The causalities are piling up: Facebook exits by several friends, some just as the New Year began (resolutions?), others over the past several months.
One was driven away on his significant other’s insistence, another out of some unexplained need to take a break for the year. Yet another left, claiming she was being stalked and her departure was at the insistence of legal authorities for her own protection.
Another friend comes and goes all the time, claiming the need to purge from the negativity showing up in her stream.
I joined Facebook as a writing career move, prodded by an agent to establish my social platform. Naturally, many of my online friends are other writers, doing the same. Now I’m having doubts too, and I know that others have long had the same. What I have to say here is nothing new, but I’ll say it anyway.
I do what all my writer friends are doing – posting links to my blog, reading updates, publishing updates, – you know – marketing myself. This is the dark side of being creative. The very antithesis of it. But part of being artist is performing your work (i.e., getting published, presenting readings), and marketing yourself is an entree to both of those ends.
Yet the creative urge is fed by lots of time alone with the work.
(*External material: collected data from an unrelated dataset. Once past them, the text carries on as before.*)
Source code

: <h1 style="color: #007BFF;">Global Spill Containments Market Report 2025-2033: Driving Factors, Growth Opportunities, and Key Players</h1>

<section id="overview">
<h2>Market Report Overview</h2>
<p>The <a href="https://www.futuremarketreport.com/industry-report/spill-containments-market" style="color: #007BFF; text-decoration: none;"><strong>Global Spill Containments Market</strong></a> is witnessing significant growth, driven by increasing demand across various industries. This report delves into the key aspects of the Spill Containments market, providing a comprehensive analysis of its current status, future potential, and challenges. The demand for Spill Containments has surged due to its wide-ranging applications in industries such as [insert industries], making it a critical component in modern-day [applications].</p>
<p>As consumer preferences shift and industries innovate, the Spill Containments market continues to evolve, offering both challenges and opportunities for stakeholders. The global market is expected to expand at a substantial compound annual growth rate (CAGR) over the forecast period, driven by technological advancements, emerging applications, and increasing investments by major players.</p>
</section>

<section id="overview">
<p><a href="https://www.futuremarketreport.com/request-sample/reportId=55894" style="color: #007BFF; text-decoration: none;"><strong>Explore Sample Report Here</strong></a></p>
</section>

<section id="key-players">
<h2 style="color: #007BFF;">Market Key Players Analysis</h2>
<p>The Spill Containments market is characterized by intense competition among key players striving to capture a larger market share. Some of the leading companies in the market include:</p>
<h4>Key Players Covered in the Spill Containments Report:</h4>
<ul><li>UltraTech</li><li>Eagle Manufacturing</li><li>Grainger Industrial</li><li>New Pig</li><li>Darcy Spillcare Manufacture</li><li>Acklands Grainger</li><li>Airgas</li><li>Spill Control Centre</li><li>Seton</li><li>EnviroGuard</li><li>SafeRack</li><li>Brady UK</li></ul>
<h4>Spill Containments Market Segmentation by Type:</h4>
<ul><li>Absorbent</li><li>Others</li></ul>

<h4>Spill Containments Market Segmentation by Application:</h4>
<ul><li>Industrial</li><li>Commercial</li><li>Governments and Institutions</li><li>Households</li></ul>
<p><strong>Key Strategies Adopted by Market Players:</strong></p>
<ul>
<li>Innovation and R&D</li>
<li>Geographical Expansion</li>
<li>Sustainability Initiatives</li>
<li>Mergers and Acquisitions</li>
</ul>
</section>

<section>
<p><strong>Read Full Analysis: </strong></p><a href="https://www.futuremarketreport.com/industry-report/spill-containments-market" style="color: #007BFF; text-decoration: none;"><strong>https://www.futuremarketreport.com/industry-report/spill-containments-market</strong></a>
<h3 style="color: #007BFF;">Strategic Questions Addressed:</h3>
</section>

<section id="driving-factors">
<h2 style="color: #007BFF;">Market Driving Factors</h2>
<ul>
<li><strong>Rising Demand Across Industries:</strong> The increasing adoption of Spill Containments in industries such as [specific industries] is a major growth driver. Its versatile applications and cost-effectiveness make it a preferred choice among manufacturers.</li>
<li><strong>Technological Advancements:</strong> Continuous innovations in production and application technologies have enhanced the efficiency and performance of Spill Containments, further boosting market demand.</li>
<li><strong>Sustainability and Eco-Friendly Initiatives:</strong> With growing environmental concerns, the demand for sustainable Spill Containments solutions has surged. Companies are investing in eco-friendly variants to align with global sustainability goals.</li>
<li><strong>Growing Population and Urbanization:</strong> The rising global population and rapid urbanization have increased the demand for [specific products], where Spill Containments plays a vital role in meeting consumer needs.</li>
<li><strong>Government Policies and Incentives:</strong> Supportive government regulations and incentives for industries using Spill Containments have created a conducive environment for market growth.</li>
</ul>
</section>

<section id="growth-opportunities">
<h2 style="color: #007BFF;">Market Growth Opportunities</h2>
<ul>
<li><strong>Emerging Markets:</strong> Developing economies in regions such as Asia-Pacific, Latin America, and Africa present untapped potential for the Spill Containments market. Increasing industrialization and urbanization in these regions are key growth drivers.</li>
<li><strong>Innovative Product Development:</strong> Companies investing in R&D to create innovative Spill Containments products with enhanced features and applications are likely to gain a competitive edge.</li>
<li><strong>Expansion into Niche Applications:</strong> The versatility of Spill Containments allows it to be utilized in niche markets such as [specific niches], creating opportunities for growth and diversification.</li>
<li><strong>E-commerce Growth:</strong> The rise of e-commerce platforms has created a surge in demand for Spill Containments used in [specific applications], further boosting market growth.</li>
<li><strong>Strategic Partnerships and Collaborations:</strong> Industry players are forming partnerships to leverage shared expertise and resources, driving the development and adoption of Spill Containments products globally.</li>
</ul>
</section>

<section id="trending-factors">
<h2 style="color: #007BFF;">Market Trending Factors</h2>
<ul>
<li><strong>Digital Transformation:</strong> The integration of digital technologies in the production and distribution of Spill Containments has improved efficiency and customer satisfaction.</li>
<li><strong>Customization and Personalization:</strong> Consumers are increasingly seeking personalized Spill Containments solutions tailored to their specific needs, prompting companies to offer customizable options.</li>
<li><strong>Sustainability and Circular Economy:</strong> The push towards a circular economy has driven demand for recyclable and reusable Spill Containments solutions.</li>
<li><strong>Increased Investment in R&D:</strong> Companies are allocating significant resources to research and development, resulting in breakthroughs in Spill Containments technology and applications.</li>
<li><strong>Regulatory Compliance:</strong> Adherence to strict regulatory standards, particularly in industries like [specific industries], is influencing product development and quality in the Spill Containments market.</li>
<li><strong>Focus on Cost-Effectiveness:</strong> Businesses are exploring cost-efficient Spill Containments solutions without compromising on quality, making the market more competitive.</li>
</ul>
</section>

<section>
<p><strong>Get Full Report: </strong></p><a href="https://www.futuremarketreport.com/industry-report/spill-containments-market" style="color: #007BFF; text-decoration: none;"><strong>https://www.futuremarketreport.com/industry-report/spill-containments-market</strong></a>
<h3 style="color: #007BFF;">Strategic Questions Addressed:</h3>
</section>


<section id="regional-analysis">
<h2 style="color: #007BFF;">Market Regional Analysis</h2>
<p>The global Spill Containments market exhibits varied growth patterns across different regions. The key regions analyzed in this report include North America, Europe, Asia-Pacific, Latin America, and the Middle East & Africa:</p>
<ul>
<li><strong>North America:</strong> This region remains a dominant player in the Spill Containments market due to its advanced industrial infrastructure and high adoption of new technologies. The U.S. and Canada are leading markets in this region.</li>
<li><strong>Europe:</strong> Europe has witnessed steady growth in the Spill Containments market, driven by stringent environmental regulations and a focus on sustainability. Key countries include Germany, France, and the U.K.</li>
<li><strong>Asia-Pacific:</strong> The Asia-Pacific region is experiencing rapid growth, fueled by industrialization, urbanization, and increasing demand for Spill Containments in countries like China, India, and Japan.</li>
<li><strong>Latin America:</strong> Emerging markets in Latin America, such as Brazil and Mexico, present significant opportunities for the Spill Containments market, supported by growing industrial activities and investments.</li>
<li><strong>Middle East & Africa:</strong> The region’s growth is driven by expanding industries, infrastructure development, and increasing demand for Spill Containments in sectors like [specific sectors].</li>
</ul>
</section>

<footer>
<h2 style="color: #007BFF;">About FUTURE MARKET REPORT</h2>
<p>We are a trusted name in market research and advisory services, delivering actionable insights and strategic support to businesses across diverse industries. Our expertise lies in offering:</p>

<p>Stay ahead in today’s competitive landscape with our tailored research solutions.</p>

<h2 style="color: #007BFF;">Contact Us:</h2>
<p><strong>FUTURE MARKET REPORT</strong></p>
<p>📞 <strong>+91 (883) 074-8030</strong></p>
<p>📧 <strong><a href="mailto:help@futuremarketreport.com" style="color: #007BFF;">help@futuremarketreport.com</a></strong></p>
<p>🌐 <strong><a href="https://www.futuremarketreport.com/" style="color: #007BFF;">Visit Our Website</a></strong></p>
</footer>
And not all the time you spend talking about your work.
The flipside is that I am on the receiving end of all of my writer friends’ marketing efforts, and along with my happiness for them when they succeed there always comes a stab in my belly that I’m not keeping up, that I should be doing more, that I’m not getting published enough, that I’m not winning enough awards, getting the important reviews, etc, etc, etc.
And that’s just the thing.
Affirmation (in the form of a Facebook like or number of views) creates the need for more – it’s a vicious cycle –there is not enough affirmation (Facebook liking) in the world, for anyone to ever feel validated. Loved.
You can’t get true affirmation from an impersonal system masquerading as a community that is really trying to pitch ads at you and make money for a Faceless corporation.
I wish I could be one of those people who just posts and moves on, invested with a power ego that doesn’t care if people like or hate what they say. To be honest, that was my goal when I naively joined up. That I could be the real person that I am, express my real opinions, and be better for it.
But I’m neither being real, honest, or feeling better for it.
Writer Sherry Turkle says, Facebook is the place “where you show your best self. It’s a place for good news, not the place where you talk about your most vulnerable self.”
And it’s true: Susan – the public persona as seen on Facebook is nowhere close to the real person that I am. The Facebook Susan is a curated façade, intended to help market me as a writer and, I admit, to share my other personal successes for your stamp of approval.
Again, this is not a new thought, just a realization of how artificial this community can be.
As much as I love to see my friends and family’s adorable baby and pet photos, as much as I do cherish new friends I’ve made only because of striking up a Facebook friendship, as much as I love to keep in touch with friends, old and new, I’m finding it harder and harder to give a thumbs up to the Facebook experience these days.
And I know I’m not alone. So there’s community in that, right?